A Military Tribute at The Greenbrier descends upon The Old White at TPC at The Greenbrier this week for the eighth time in nine years – the event was canceled in 2016 due to extensive damage from flooding in West Virginia. Formerly known as The Greenbrier Classic, this annual PGA Tour stop has been rebranded to celebrate and honor the men and women in the United States Military. First opened for play in 1914, the historic Charles Blair (C.B.) Macdonald par-70, 7,286 yard track was the 17th toughest course on Tour last season. Here are five things you need to know about the 8th playing of this tournament.
Inside the Field
Seven of the top-35 players in the OWGR will tee it up in a field of 156 players that includes all seven past Greenbrier champions and 11 winners on Tour this year. Bubba Watson is the only three-time winner on Tour this season and the highest-ranked player in the field. Five-time major champion Phil Mickelson is one of nine players in the field who have won a combined 18 major championships. World No. 24 Xander Schauffele looks to become the event’s first back-to-back champion. Four berths to The Open Championship are available for players among the top 12 not already booked for Carnoustie.

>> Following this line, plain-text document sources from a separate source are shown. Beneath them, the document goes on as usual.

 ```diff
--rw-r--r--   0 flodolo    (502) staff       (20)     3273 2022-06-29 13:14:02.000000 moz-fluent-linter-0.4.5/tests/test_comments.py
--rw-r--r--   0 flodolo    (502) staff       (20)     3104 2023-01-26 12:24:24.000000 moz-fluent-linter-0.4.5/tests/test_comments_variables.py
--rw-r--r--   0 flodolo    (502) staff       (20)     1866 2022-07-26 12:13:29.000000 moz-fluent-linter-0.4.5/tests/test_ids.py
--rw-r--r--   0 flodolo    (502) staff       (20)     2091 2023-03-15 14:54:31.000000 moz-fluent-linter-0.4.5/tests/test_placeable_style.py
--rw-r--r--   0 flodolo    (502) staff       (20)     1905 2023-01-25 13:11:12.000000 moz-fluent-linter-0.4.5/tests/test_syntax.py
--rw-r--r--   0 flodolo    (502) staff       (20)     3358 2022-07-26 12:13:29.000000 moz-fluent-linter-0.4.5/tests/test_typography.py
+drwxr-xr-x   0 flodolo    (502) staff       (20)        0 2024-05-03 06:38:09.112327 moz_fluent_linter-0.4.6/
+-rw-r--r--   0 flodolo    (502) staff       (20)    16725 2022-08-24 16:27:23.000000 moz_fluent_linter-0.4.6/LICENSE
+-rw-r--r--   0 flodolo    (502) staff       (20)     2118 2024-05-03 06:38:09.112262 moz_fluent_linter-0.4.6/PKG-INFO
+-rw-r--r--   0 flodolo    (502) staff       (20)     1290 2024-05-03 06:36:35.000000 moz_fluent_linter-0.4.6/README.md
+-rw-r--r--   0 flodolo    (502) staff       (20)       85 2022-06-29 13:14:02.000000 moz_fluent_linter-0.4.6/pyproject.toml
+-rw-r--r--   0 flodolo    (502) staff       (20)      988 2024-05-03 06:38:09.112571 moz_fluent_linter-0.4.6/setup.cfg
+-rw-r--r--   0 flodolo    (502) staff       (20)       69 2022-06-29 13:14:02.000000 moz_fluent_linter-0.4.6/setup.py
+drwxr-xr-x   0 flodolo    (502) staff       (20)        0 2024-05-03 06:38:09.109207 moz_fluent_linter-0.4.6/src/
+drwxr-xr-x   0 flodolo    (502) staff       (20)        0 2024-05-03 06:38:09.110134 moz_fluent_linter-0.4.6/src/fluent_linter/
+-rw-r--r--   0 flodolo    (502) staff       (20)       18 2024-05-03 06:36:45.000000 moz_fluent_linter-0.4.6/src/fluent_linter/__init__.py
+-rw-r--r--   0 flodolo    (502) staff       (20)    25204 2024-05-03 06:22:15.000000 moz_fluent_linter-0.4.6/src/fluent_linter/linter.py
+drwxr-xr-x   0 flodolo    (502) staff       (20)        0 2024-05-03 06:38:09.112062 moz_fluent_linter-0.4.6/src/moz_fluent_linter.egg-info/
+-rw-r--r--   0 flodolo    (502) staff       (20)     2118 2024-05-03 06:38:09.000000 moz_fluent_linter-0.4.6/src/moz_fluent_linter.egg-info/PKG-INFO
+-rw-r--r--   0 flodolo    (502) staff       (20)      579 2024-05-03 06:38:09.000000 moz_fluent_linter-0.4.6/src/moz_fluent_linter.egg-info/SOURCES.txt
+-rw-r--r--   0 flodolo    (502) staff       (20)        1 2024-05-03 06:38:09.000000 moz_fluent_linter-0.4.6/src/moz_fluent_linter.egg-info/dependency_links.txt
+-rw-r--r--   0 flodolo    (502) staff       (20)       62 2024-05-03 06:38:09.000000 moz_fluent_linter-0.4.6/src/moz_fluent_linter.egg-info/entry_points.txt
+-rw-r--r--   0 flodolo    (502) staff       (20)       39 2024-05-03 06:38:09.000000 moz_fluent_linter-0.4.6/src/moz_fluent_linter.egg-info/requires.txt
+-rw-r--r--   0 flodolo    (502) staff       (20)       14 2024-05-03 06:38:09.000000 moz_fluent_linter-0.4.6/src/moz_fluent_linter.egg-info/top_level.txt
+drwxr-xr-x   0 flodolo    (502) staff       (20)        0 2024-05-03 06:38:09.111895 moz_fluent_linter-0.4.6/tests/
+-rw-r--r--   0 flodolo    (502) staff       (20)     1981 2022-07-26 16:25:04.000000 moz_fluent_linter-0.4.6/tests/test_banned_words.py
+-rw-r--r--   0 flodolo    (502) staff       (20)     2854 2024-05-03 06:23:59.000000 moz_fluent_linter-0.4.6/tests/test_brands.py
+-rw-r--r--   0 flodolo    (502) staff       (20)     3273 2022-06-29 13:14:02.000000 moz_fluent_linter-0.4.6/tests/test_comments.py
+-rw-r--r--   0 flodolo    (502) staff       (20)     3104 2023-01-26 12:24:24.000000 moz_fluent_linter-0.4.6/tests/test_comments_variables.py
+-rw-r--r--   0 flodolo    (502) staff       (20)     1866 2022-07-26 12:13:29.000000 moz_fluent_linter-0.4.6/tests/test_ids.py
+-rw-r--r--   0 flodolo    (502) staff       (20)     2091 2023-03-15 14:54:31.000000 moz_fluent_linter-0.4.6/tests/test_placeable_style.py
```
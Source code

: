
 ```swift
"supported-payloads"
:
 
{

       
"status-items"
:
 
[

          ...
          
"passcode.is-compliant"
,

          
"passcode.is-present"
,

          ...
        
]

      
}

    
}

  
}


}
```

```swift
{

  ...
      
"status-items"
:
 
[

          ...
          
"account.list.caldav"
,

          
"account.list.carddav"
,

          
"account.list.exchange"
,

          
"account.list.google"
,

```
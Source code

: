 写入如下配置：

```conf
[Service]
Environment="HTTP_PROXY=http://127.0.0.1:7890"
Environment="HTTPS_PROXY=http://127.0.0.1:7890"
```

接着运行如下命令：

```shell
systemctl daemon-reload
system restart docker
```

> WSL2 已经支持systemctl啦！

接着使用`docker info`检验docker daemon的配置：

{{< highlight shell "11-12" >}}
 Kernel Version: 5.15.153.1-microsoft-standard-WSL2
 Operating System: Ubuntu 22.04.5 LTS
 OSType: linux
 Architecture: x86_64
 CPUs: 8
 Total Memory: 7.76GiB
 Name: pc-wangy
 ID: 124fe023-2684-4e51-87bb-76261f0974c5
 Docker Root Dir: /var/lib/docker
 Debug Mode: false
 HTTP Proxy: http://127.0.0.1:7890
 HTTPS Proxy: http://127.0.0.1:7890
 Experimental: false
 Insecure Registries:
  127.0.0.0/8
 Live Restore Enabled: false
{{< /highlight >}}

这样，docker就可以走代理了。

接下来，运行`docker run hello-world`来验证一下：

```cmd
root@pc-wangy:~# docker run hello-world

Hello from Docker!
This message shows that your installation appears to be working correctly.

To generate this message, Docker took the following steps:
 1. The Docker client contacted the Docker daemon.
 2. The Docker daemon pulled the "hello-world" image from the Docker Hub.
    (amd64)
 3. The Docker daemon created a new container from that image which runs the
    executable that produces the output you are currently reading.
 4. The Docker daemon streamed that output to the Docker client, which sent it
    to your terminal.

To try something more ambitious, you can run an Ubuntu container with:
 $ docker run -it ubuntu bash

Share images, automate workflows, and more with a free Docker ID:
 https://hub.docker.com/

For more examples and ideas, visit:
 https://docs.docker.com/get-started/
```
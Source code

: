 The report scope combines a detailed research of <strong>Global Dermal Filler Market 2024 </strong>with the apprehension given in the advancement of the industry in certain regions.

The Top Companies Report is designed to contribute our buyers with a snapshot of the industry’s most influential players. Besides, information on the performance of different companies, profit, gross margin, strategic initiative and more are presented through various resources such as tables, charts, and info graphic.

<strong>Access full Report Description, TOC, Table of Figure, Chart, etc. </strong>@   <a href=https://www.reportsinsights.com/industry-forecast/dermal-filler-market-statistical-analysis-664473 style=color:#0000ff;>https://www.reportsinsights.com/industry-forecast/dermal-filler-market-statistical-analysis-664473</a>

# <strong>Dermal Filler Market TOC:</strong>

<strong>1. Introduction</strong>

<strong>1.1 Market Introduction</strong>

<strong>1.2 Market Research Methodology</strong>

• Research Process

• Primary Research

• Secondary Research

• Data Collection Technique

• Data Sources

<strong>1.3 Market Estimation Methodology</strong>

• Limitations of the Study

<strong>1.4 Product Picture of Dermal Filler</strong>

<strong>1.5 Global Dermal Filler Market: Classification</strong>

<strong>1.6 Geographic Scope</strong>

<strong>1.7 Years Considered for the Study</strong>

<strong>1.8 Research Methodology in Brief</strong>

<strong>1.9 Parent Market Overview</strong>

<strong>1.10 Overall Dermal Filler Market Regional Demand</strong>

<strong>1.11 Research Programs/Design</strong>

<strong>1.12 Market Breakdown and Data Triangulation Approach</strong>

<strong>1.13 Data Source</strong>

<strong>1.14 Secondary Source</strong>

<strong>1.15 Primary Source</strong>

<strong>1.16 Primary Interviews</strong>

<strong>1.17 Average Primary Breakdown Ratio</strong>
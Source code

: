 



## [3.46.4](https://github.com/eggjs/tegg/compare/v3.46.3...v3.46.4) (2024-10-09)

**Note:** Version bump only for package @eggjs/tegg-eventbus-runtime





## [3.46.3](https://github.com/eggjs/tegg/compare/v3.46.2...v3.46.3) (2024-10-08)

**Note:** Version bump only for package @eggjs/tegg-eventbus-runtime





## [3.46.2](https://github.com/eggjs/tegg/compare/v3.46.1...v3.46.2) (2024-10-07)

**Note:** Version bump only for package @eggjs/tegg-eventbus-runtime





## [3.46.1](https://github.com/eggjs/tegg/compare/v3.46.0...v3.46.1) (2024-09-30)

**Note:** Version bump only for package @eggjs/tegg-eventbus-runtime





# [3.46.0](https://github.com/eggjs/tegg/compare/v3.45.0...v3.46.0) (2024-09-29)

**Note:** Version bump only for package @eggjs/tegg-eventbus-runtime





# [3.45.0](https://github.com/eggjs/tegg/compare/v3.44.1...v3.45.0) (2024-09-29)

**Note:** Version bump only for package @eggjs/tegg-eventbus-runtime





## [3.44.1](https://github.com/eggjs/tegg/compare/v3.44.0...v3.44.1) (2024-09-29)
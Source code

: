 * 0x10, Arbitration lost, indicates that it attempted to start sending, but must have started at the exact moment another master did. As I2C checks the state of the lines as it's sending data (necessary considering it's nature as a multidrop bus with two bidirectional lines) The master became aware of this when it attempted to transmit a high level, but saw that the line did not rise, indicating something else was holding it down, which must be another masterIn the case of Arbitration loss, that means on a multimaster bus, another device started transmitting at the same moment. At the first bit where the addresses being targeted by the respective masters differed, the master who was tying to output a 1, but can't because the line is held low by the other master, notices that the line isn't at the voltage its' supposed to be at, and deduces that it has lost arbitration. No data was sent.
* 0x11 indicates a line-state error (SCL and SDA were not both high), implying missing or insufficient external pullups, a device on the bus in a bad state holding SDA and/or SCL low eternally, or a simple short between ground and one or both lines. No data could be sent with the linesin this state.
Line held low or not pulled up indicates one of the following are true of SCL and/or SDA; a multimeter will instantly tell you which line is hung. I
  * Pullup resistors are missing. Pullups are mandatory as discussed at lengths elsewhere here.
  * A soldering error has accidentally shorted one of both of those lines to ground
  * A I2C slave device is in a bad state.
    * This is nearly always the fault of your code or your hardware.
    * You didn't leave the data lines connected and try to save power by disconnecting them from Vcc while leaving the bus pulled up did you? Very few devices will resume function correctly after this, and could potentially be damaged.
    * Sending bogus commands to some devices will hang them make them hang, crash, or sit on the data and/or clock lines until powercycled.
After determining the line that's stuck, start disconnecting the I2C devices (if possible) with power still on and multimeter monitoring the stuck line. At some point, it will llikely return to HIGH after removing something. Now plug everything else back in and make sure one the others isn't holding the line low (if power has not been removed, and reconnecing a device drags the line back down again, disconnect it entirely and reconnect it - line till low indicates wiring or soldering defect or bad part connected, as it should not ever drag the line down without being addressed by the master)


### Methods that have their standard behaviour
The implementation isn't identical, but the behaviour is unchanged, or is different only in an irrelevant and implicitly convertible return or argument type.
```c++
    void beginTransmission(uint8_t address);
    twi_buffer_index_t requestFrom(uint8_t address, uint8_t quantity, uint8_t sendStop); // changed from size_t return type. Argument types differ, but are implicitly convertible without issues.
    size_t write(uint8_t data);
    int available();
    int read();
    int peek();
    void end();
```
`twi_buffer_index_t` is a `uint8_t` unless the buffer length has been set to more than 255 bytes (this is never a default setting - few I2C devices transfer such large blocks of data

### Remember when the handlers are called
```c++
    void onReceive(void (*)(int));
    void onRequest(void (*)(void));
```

An Undeniable Bond between the U.S. Military and The Greenbrier
Twenty-seven United States presidents have visited the grounds of The Greenbrier. From 1942 through 1946, the U.S. Army took full control of The Greenbrier and used it to operate a hospital that treated more than 24,000 soldiers. From 1961 through 1992, a secret government fallout shelter at The Greenbrier was maintained in a constant state of readiness to house members of Congress in the event of an attack on America. No state in the country has more military members per capita than West Virginia. A Military Tribute at The Greenbrier expands far beyond a mere name change. It’s a complete dedication of the entire tournament to the military and history of the men and women who protected and continue to protect our freedom every day.
The Old White TPC is an Architectural Work of Art
The Old White TPC is a significant part of golf history in the United States and a treasured classic. Originally designed by C.B. Macdonald in 1914, the course features challenging undulations along with risk and reward shots that require strategy and reflection. Macdonald is known as the father of American golf course architecture, and his goal was to incorporate 18 of the world’s best holes into one course. To that effect, MacDonald modeled several holes after famous ones throughout Europe.
The par-3, 234-yard, 8th hole was styled after the Redan hole at North Berwick with a diabolical right-to-left running green. Misses left will bring the deepest bunker on the course into play. Drives down the right side of the par-4, 492-yard, 13th hole will shorten the approach, but also create a blind approach over a deep bunker. Obstructing view of the green is a tough test designed to emulate the Alps hole at Prestwick. The 229-yard, par-3 15th was fashioned after the Eden hole at St. Andrews. An aggressively sloping back-to-front green is protected by a pot bunker in the front, a hill bunker on the left, and two deep bunkers in the back.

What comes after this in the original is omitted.